Muito já foi dito sobre o iPad. Alguns dizem que é revolucionário outros dizem que é um iPhone grande e os mais sensatos dizem que só saberemos quando os programadores tiverem a chance de usá-lo ao programar algo para ele. Ok. Tudo isso faz sentido. Todas as opiniões são baseadas apenas no que a Apple disponibilizou para nós. E sabemos que, geralmente, o que a Apple fala de seus produtos são discursos um pouco viciados. Mas não vou falar disso.
Se vai ser revolucionário ou não só saberemos mais tarde mesmo. Quando os veículos começarem a fazer seus apps é que saberemos se o iPad será ou não a revolução/tábua de salvação para jornais, revistas e livros. De qualquer forma para isso acontecer eles terão que se reinventar e abraçar cada vez mais o conteúdo multimídia.
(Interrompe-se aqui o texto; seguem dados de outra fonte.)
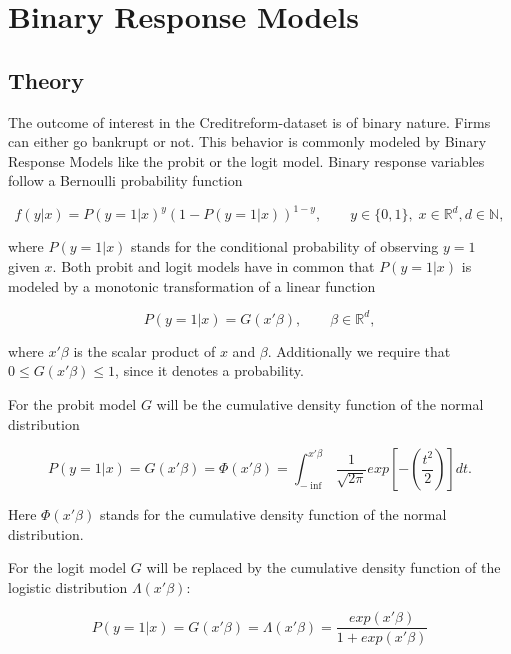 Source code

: \documentclass{article}
\begin{document}
\section{Binary Response Models}
\subsection{Theory}

The outcome of interest in the Creditreform-dataset is of binary nature. Firms can either go bankrupt or not. This behavior is commonly modeled by Binary Response Models like the probit or the logit model. Binary response variables follow a Bernoulli probability function

\begin{equation}
f(y|x) = P(y=1|x)^y\left(1-P(y=1|x)\right)^{1-y},\qquad y\in \{0,1\},\; x\in \mathbb{R}^d, d \in \mathbb{N},
\end{equation}

where $P(y=1|x)$ stands for the conditional probability of observing $y=1$ given $x$. Both probit and logit models have in common that $P(y=1|x)$ is modeled by a monotonic transformation of a linear function

\begin{equation}
P(y=1|x) = G(x \prime \beta), \qquad \beta \in \mathbb{R}^d,
\end{equation}

where $x \prime \beta$ is the scalar product of $x$ and $\beta$. Additionally we require that $0 \leq G(x \prime \beta) \leq 1$, since it denotes a probability.

For the probit model $G$ will be the cumulative density function of the normal distribution

\begin{equation}
P(y=1|x) = G(x \prime \beta) = \Phi(x \prime \beta) = \int_{-\inf}^{x \prime \beta} \frac{1}{\sqrt{2\pi}}exp\left[-(\frac{t^2}{2})\right]dt.
\end{equation}

Here $\Phi(x \prime \beta)$ stands for the cumulative density function of the normal distribution.

For the logit model $G$ will be replaced by the cumulative density function of the logistic distribution $\Lambda(x \prime \beta)$:

\begin{equation}
P(y=1|x) = G(x \prime \beta) = \Lambda(x \prime \beta) = \frac{exp(x \prime \beta)}{1+exp(x \prime \beta)}
\end{equation}\cite{winkel09}
\end{document}
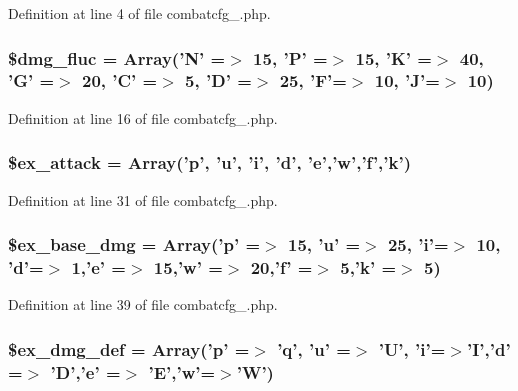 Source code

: Definition at line 4 of file combatcfg\+\_.\+php.

\hypertarget{combatcfg__1_8php_ac91da8ed2c61fc98debd39a8dcf2614f}{
\subsubsection[{\$dmg\+\_\+fluc}]{\setlength{\rightskip}{0pt plus 5cm}\$dmg\+\_\+fluc = Array('N' =$>$ 15, 'P' =$>$ 15, 'K' =$>$ 40, 'G' =$>$ 20, 'C' =$>$ 5, 'D' =$>$ 25, 'F'=$>$ 10, 'J'=$>$ 10)}}\label{combatcfg__1_8php_ac91da8ed2c61fc98debd39a8dcf2614f}


Definition at line 16 of file combatcfg\+\_.\+php.

\hypertarget{combatcfg__1_8php_af4c5e217c5117d40171c0f2862aa9875}{
\subsubsection[{\$ex\+\_\+attack}]{\setlength{\rightskip}{0pt plus 5cm}\$ex\+\_\+attack = Array('p', 'u', 'i', 'd', 'e','w','f','k')}}\label{combatcfg__1_8php_af4c5e217c5117d40171c0f2862aa9875}


Definition at line 31 of file combatcfg\+\_.\+php.

\hypertarget{combatcfg__1_8php_acb8bfd04ad1a4a5af67fd08bac980a78}{
\subsubsection[{\$ex\+\_\+base\+\_\+dmg}]{\setlength{\rightskip}{0pt plus 5cm}\$ex\+\_\+base\+\_\+dmg = Array('p' =$>$ 15, 'u' =$>$ 25, 'i'=$>$ 10, 'd'=$>$ 1,'e' =$>$ 15,'w' =$>$ 20,'f' =$>$ 5,'k' =$>$ 5)}}\label{combatcfg__1_8php_acb8bfd04ad1a4a5af67fd08bac980a78}


Definition at line 39 of file combatcfg\+\_.\+php.

\hypertarget{combatcfg__1_8php_ada41d88a06bdb3e9fe7ad54d02b14d7c}{
\subsubsection[{\$ex\+\_\+dmg\+\_\+def}]{\setlength{\rightskip}{0pt plus 5cm}\$ex\+\_\+dmg\+\_\+def = Array('p' =$>$ 'q', 'u' =$>$ 'U', 'i'=$>$'I','d' =$>$ 'D','e' =$>$ 'E','w'=$>$'W')}}\label{combatcfg__1_8php_ada41d88a06bdb3e9fe7ad54d02b14d7c}


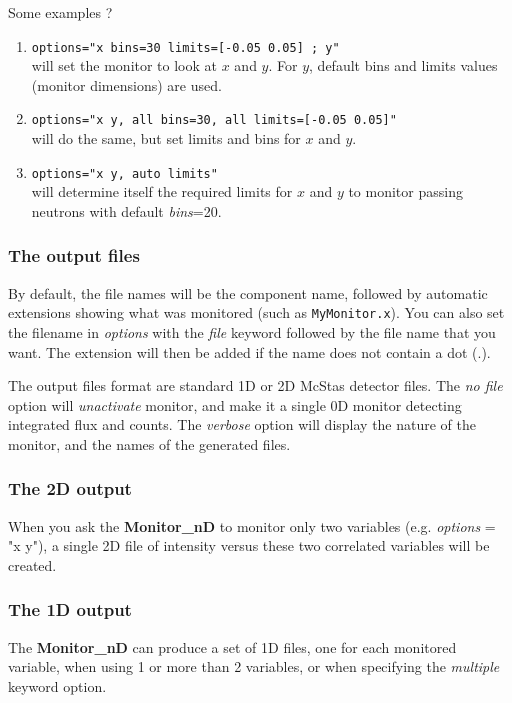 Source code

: Some examples ?
\begin{enumerate}
\item{\texttt{options="x bins=30 limits=[-0.05 0.05] ; y"} \\
    will set the monitor to look at $x$ and $y$. For $y$, default bins
    and limits values (monitor dimensions) are used.}
\item{\texttt{options="x y, all bins=30, all limits=[-0.05 0.05]"} \\
    will do the same, but set limits and bins for $x$ and $y$.}
\item{\texttt{options="x y, auto limits"} \\
    will determine itself the required limits for $x$ and $y$ to monitor
    passing neutrons with default {\it bins}=20.}
\end{enumerate}

\subsubsection{The output files}

By default, the file names will be the component name, followed by
automatic extensions showing what was monitored (such as
\texttt{MyMonitor.x}). You can also set the filename in {\it options}
with the {\it file} keyword followed by the file name that you want. The
extension will then be added if the name does not contain a dot (.).

The output files format are standard 1D or 2D McStas detector files.
The {\it no file} option will {\it unactivate} monitor, and make it a
single 0D monitor detecting integrated flux and counts.
The {\it verbose} option will display the nature of the monitor, and the
names of the generated files.

\subsubsection{The 2D output}

When you ask the {\bf Monitor\_nD} to monitor only two variables (e.g.
{\it options} = "x y"), a single 2D file of intensity versus these two
correlated variables will be created.

\subsubsection{The 1D output}

The {\bf Monitor\_nD} can produce a set of 1D files, one for each
monitored variable, when using 1 or more than 2 variables, or when
specifying the {\it multiple} keyword option.

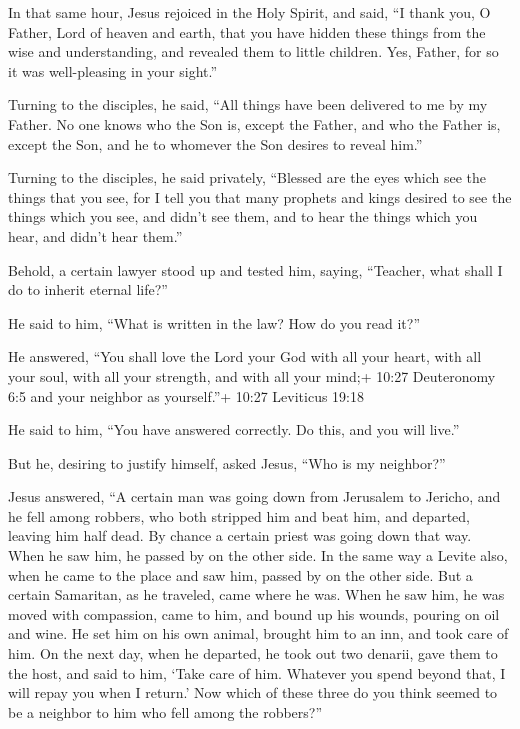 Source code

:  In that same hour, Jesus rejoiced in the Holy Spirit, and
said, ``I thank you, O Father, Lord of heaven and earth, that you have
hidden these things from the wise and understanding, and revealed them
to little children. Yes, Father, for so it was well-pleasing in your
sight.''

 Turning to the disciples, he said, ``All things have been
delivered to me by my Father. No one knows who the Son is, except the
Father, and who the Father is, except the Son, and he to whomever the
Son desires to reveal him.''

 Turning to the disciples, he said privately, ``Blessed are
the eyes which see the things that you see,  for I tell you
that many prophets and kings desired to see the things which you see,
and didn't see them, and to hear the things which you hear, and didn't
hear them.''

 Behold, a certain lawyer stood up and tested him, saying,
``Teacher, what shall I do to inherit eternal life?''

 He said to him, ``What is written in the law? How do you
read it?''

 He answered, ``You shall love the Lord your God with all
your heart, with all your soul, with all your strength, and with all
your mind;+ 10:27 Deuteronomy 6:5 and your neighbor as yourself.''+
10:27 Leviticus 19:18

 He said to him, ``You have answered correctly. Do this,
and you will live.''

 But he, desiring to justify himself, asked Jesus, ``Who is
my neighbor?''

 Jesus answered, ``A certain man was going down from
Jerusalem to Jericho, and he fell among robbers, who both stripped him
and beat him, and departed, leaving him half dead.  By
chance a certain priest was going down that way. When he saw him, he
passed by on the other side.  In the same way a Levite
also, when he came to the place and saw him, passed by on the other
side.  But a certain Samaritan, as he traveled, came where
he was. When he saw him, he was moved with compassion, 
came to him, and bound up his wounds, pouring on oil and wine. He set
him on his own animal, brought him to an inn, and took care of him.
 On the next day, when he departed, he took out two
denarii, gave them to the host, and said to him, `Take care of him.
Whatever you spend beyond that, I will repay you when I return.'
 Now which of these three do you think seemed to be a
neighbor to him who fell among the robbers?''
No dia da apresentação do iPad, vimos o aplicativo do New York Times. Parece bastante interessante e promissor mas fico pensando no dia a dia disso. As atualizações aconteceriam como? Por download da parte acessada? Se sim, o que diferenciaria isso de um webapp? Se for assim o 3G seria fundamental. Agora, se cada dia você puder baixar o seu jornal em casa com a possibilidade de ter todos os arquivos multimedia nele isso é ótimo para o usuário mas o que seria para as empresas produzirem esse conteúdo por dia? Digo, é como se preparar para uma tarefa dessas? A redação dos jornais devem ter uma equipe de jornalistas, outra para atualizar o site e outra para preparar o conteúdo do app do iPad? Imagino que exista algum modelo de otimizar isso.
Se tomarmos como base o aplicativo do NYT que procura emular a experiência e diagramação do jornal com a diferença do conteúdo multimídia (videos, slideshows,e audios, etc), a linha de montagem teria que ser bem alinhada. A última versão do layout do jornal seria a última versão do que iria para o aplicativo. Complicado, né?
E com isso, cada veículo teria o seu aplicativo. Provavelmente gratuito mas que cobraria pelo conteúdo/assinatura. O que faz todo sentido.
Pelo Twitter, comentei com o Michel Lent, essa necessidade de um app por veículo e ele comentou que isso já acontece com aplicativos de rádios online mas que ele via que se o segmento de periódicos (revistas e jornais) vingasse a Apple poderia fazer um iMagazines como fez o iBooks, loja que segue o modelo da iTunes Store. Também faz sentido.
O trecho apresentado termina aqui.